アップルパイ



 それから集会に出かけるたび、イツキに話しかけられるようになった。とはいっても、「わたしの場所」であるブランコまでの道のりに彼の木があって、そこを通り過ぎる際、枝の上から「ウミ」と呼ばれるだけだ。呼ばれたら、わたしも「イツキ」と返す。それだけのことである。

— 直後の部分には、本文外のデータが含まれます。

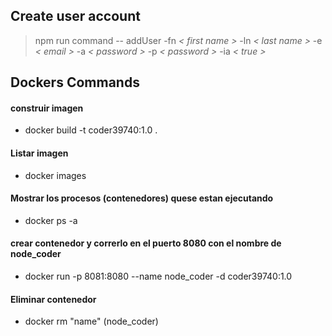 ## Create user account

> npm run command -- addUser -fn *< first name >* -ln *< last name >* -e *< email >* -a *< password >* -p *< password >* -ia *< true >*

## Dockers Commands

#### construir imagen
* docker build -t coder39740:1.0 .

#### Listar imagen
* docker images

#### Mostrar los procesos (contenedores) quese estan ejecutando
* docker ps -a

#### crear contenedor y correrlo en el puerto 8080 con el nombre de node_coder
* docker run -p 8081:8080 --name node_coder -d coder39740:1.0

#### Eliminar contenedor
* docker rm "name" (node_coder)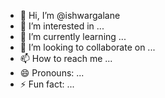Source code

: - 👋 Hi, I’m @ishwargalane
- 👀 I’m interested in ...
- 🌱 I’m currently learning ...
- 💞️ I’m looking to collaborate on ...
- 📫 How to reach me ...
- 😄 Pronouns: ...
- ⚡ Fun fact: ...

<!---
ishwargalane/ishwargalane is a ✨ special ✨ repository because its `README.md` (this file) appears on your GitHub profile.
You can click the Preview link to take a look at your changes.
--->
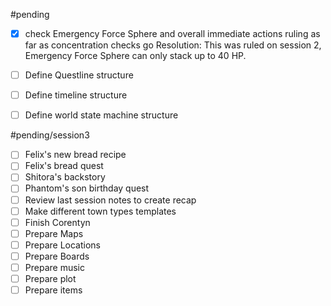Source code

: #pending 

- [x]  check Emergency Force Sphere and overall immediate actions ruling as far as concentration checks go 
      Resolution: This was ruled on session 2, Emergency Force Sphere can only stack up to 40 HP.

- [ ]  Define Questline structure
- [ ]  Define timeline structure
- [ ]  Define world state machine structure

#pending/session3

- [ ]  Felix's new bread recipe
- [ ]  Felix's bread quest
- [ ]  Shitora's backstory
- [ ]  Phantom's son birthday quest
- [ ]  Review last session notes to create recap 
- [ ]  Make different town types templates 
- [ ]  Finish Corentyn
- [ ]  Prepare Maps
- [ ]  Prepare Locations
- [ ]  Prepare Boards
- [ ]  Prepare music
- [ ]  Prepare plot 
- [ ]  Prepare items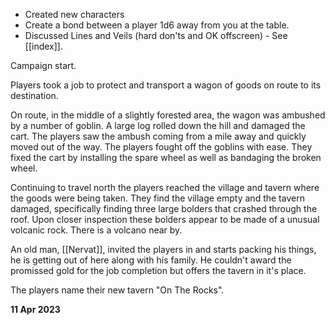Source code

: * Created new characters
* Create a bond between a player 1d6 away from you at the table.
* Discussed Lines and Veils (hard don'ts and OK offscreen) - See [[index]].

Campaign start.

Players took a job to protect and transport a wagon of goods on route to its destination.

On route, in the middle of a slightly forested area, the wagon was ambushed by a number of goblin.
A large log rolled down the hill and damaged the cart.
The players saw the ambush coming from a mile away and quickly moved out of the way.
The players fought off the goblins with ease.
They fixed the cart by installing the spare wheel as well as bandaging the broken wheel.

Continuing to travel north the players reached the village and tavern where the goods were being taken.
They find the village empty and the tavern damaged, specifically finding three large bolders that crashed through the roof.
Upon closer inspection these bolders appear to be made of a unusual volcanic rock. There is a volcano near by. 

An old man, [[Nervat]], invited the players in and starts packing his things, he is getting out of here along with his family.
He couldn't award the promissed gold for the job completion but offers the tavern in it's place.

The players name their new tavern "On The Rocks".


**11 Apr 2023**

 軽い挨拶をしたら、いつものブランコへ向かう。すると大学生くらいのお姉さん――太いばねに巨大なてんとう虫が取り付けられた遊具に座っている――がじっと見つめてくるので、見つめ返す。お姉さんがわたしとイツキの間で視線を一往復させ、にんまりと不気味な笑みを浮かべる。ここまでが毎回の流れである。


 今日はミョールが足元に転がらず、少し涼しいからかツツジの植え込みの脇で他の猫と団子になってくつろいでいるので、ブランコを漕いだ。あまり強く揺すると鎖が軋んでうるさいので、ゆらゆらと、退屈を紛らわす程度にそっと動かす。揺れているものがあると視線が集まるが、すぐに離れてゆく。そんなわたしの視線の先には不安定に明滅する街灯があったが、くたびれたスーツ姿の眼鏡のおじさんがスッと指さすと、青っぽい光が静かに夜の公園を照らすばかりになった。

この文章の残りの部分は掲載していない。